Survival analysis with multiple observations for each object

vzhilov · October 2, 2022, 4:05am

Unlike the XGBoost documentation my dataset contains many observations for each patient, so when a patient health changes new measurements are logged.

I’m trying to get benefit from that abundance of data and I fit XGBoost model with all that. I do that without differentiating patients from each other.

So my dataset looks like this:

Patient	A	B	C	D	E	F	daysOfObserv	daysToEvent
x1	1	3	5	2	8	1	10	364
x1	17	9	2	4	23	1	20	211
x1	8	6	4	6	3	2	56	30
x2	3	5	5	4	13	66	13	121

I drop the Patient column. daysToEvent goes to y_training_value and then also get dropped before training.

import xgboost as xgb
import pandas as pd

df = pd.read(‘data.csv’)
y_train_lower_bound = df[‘daysToEvent’].values
y_train_upper_bound = df[‘daysToEvent’].values
df = df.drop([‘Patient’, ‘daysToevent’], axis=1)
x_train = xgb.DMatrix(df)
x_train.set_float_info(‘label_lower_bound’, y_train_lower_bound)
x_train.set_float_info(‘label_upper_bound’, y_train_upper_bound)

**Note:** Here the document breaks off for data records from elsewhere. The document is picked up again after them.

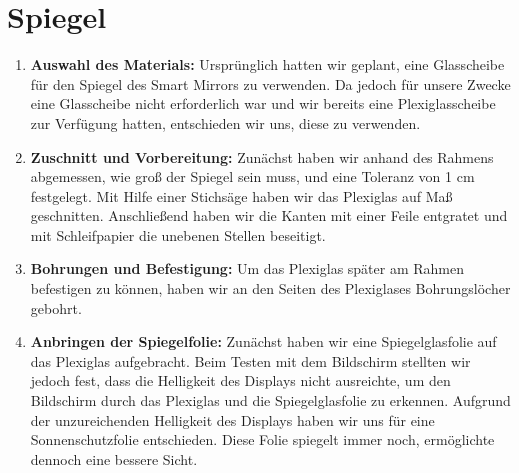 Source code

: \section{Spiegel}
\begin{enumerate}
    \item \textbf{Auswahl des Materials:}
Ursprünglich hatten wir geplant, eine Glasscheibe für den Spiegel des Smart Mirrors zu verwenden. Da jedoch für unsere Zwecke eine Glasscheibe nicht erforderlich war und wir bereits eine Plexiglasscheibe zur Verfügung hatten, entschieden wir uns, diese zu verwenden.

    \item \textbf{Zuschnitt und Vorbereitung:}
Zunächst haben wir anhand des Rahmens abgemessen, wie groß der Spiegel sein muss, und eine Toleranz von 1 cm festgelegt. Mit Hilfe einer Stichsäge haben wir das Plexiglas auf Maß geschnitten. Anschließend haben wir die Kanten mit einer Feile entgratet und mit Schleifpapier die unebenen Stellen beseitigt.
    
    \item \textbf{Bohrungen und Befestigung:}
Um das Plexiglas später am Rahmen befestigen zu können, haben wir an den Seiten des Plexiglases Bohrungslöcher gebohrt.
    
    \item \textbf{Anbringen der Spiegelfolie:}
    Zunächst haben wir eine Spiegelglasfolie auf das Plexiglas aufgebracht. Beim Testen mit dem Bildschirm stellten wir jedoch fest, dass die Helligkeit des Displays nicht ausreichte, um den Bildschirm durch das Plexiglas und die Spiegelglasfolie zu erkennen. Aufgrund der unzureichenden Helligkeit des Displays haben wir uns für eine Sonnenschutzfolie entschieden. Diese Folie spiegelt immer noch, ermöglichte dennoch eine bessere Sicht.

\end{enumerate}
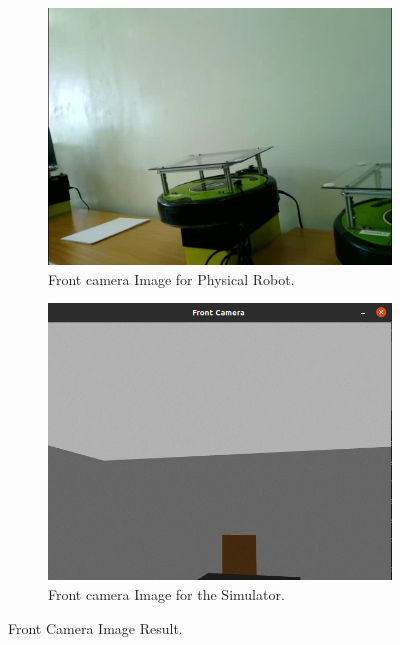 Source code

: \documentclass{CSSRforAfrica}
\begin{document}
\begin{figure}[ht]{}
	\centering
	\begin{subfigure}[b]{0.45\linewidth}
		\includegraphics[width=\linewidth]{images/frontCamera.png}
		\caption{Front camera Image for Physical Robot.}
		\label{fig:Physical Front Camera Image}
	\end{subfigure}
	\hfill
	\begin{subfigure}[b]{0.45\linewidth}
		\includegraphics[width=\linewidth]{images/frontCameraSimulator.png}
		\caption{Front camera Image for the Simulator.}
		\label{fig:Simulator Front camera Image}
	\end{subfigure}
	\caption{Front Camera Image Result.}
	\label{fig:Front camera test}
\end{figure}
\end{document}
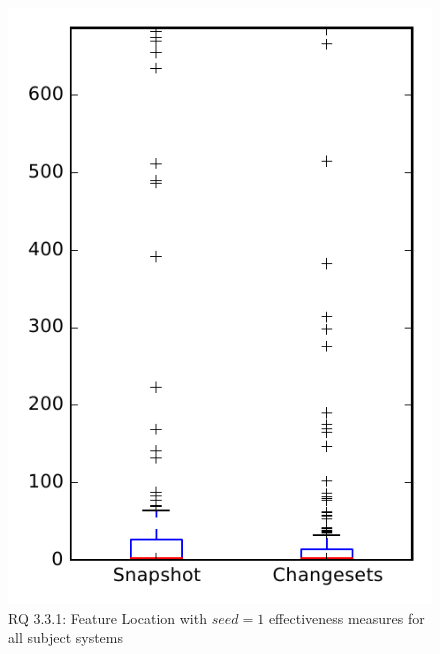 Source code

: 
\begin{figure}
\centering
\includegraphics[height=0.4\textheight]{figures/flt_seed/rq1_overview_1}
\caption{RQ 3.3.1: Feature Location with $seed=1$ effectiveness measures for all subject systems}
\label{fig:flt_seed:rq1:overview}
\end{figure}

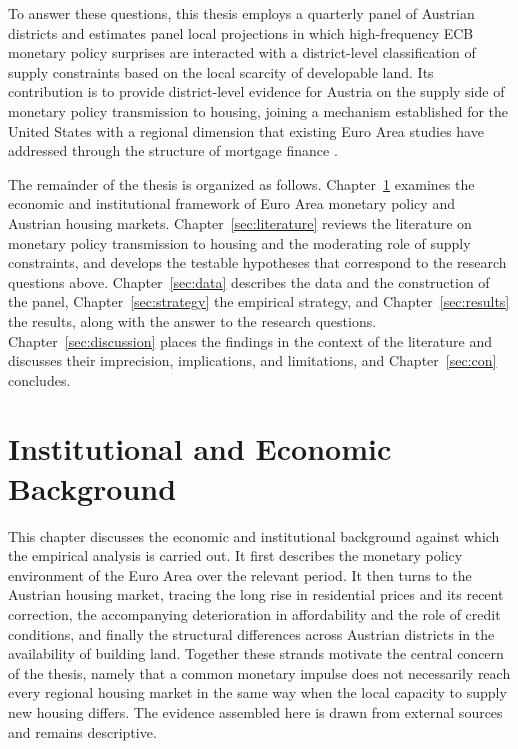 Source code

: \documentclass[a4paper,12pt, headsepline]{scrartcl}
\numberwithin{equation}{section}
\begin{document}
To answer these questions, this thesis employs a quarterly panel of Austrian districts and estimates panel local projections \citep{jorda2005} in which high-frequency ECB monetary policy surprises \citep{altavilla2019} are interacted with a district-level classification of supply constraints based on the local scarcity of developable land. Its contribution is to provide district-level evidence for Austria on the supply side of monetary policy transmission to housing, joining a mechanism established for the United States \citep{aastveit2022} with a regional dimension that existing Euro Area studies have addressed through the structure of mortgage finance \citep{battistini2025}.

The remainder of the thesis is organized as follows. Chapter~\ref{sec:background} examines the economic and institutional framework of Euro Area monetary policy and Austrian housing markets. Chapter~\ref{sec:literature} reviews the literature on monetary policy transmission to housing and the moderating role of supply constraints, and develops the testable hypotheses that correspond to the research questions above. Chapter~\ref{sec:data} describes the data and the construction of the panel, Chapter~\ref{sec:strategy} the empirical strategy, and Chapter~\ref{sec:results} the results, along with the answer to the research questions. Chapter~\ref{sec:discussion} places the findings in the context of the literature and discusses their imprecision, implications, and limitations, and Chapter~\ref{sec:con} concludes.

\section{Institutional and Economic Background}\label{sec:background}

This chapter discusses the economic and institutional background against which the empirical analysis is carried out. It first describes the monetary policy environment of the Euro Area over the relevant period. It then turns to the Austrian housing market, tracing the long rise in residential prices and its recent correction, the accompanying deterioration in affordability and the role of credit conditions, and finally the structural differences across Austrian districts in the availability of building land. Together these strands motivate the central concern of the thesis, namely that a common monetary impulse does not necessarily reach every regional housing market in the same way when the local capacity to supply new housing differs. The evidence assembled here is drawn from external sources and remains descriptive.
\end{document}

params = {'objective': 'survival:aft',
          'eval_metric': 'aft-nloglik',
          'aft_loss_distribution': 'normal',
          'aft_loss_distribution_scale': 1.20,
          'tree_method': 'hist', 'learning_rate': 0.05, 'max_depth': 2}
bst = xgb.train(params, x_train_xgb, num_boost_round=100, #feval=rmsle,
                evals=[(x_train_xgb, 'train')])

Output:
[0]	train-aft-nloglik:15.65987
[1]	train-aft-nloglik:14.39717
[2]	train-aft-nloglik:13.25554
[3]	train-aft-nloglik:12.22325
[4]	train-aft-nloglik:11.28966
[5]	train-aft-nloglik:10.44522
[6]	train-aft-nloglik:9.68131
[7]	train-aft-nloglik:8.99034
[8]	train-aft-nloglik:8.36482
[9]	train-aft-nloglik:7.79868
[10]	train-aft-nloglik:7.28619
[11]	train-aft-nloglik:6.82221
[12]	train-aft-nloglik:6.40206
[13]	train-aft-nloglik:6.02054
[14]	train-aft-nloglik:5.67580
[15]	train-aft-nloglik:5.36259
[16]	train-aft-nloglik:5.07880
[17]	train-aft-nloglik:4.82224
[18]	train-aft-nloglik:4.58903
[19]	train-aft-nloglik:4.37760
[20]	train-aft-nloglik:4.18603
[21]	train-aft-nloglik:4.01213
[22]	train-aft-nloglik:3.85469
[23]	train-aft-nloglik:3.71190
[24]	train-aft-nloglik:3.58228
...
[96]	train-aft-nloglik:2.27551
[97]	train-aft-nloglik:2.27501
[98]	train-aft-nloglik:2.27399
[99]	train-aft-nloglik:2.27356

But later, at the prediction stage I don’t get the satisfied results. Is it because of my approach of fitting multiple lines for each patient? What would be the correct approach - only one observation per the patient in XGBoost? Do I need to look for another model to fit multiple observations for one object?